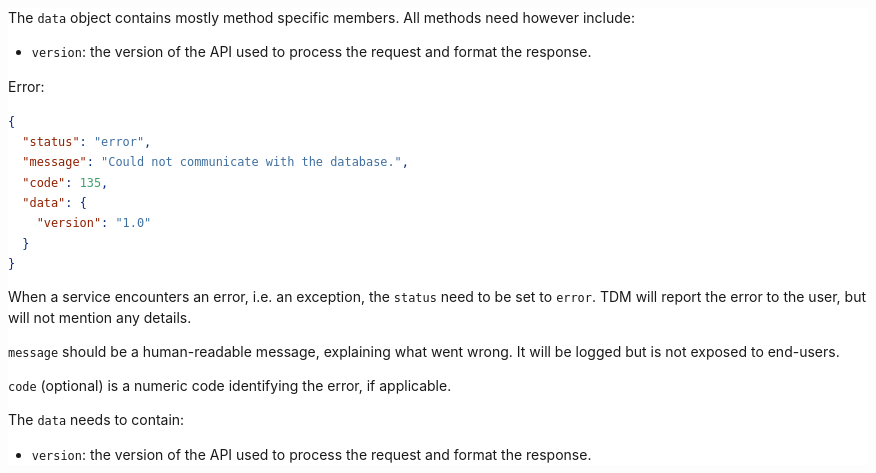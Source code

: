 The `data` object contains mostly method specific members. All methods need however include:

 - `version`: the version of the API used to process the request and format the response.

Error:
```json
{
  "status": "error",
  "message": "Could not communicate with the database.",
  "code": 135,
  "data": {
    "version": "1.0"
  }
}
```

When a service encounters an error, i.e. an exception, the `status` need to be set to `error`. TDM will report the error to the user, but will not mention any details.

`message` should be a human-readable message, explaining what went wrong. It will be logged but is not exposed to end-users.

`code` (optional) is a numeric code identifying the error, if applicable.

The `data` needs to contain:

 - `version`: the version of the API used to process the request and format the response.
━━━━
## Work item
Omit all pictures and repeat the rest of the records verbatim.

## Exercise output
Source code

: The `data` object contains mostly method specific members. All methods need however include:

 - `version`: the version of the API used to process the request and format the response.

Error:
```json
{
  "status": "error",
  "message": "Could not communicate with the database.",
  "code": 135,
  "data": {
    "version": "1.0"
  }
}
```

When a service encounters an error, i.e. an exception, the `status` need to be set to `error`. TDM will report the error to the user, but will not mention any details.

`message` should be a human-readable message, explaining what went wrong. It will be logged but is not exposed to end-users.

`code` (optional) is a numeric code identifying the error, if applicable.

The `data` needs to contain:

 - `version`: the version of the API used to process the request and format the response.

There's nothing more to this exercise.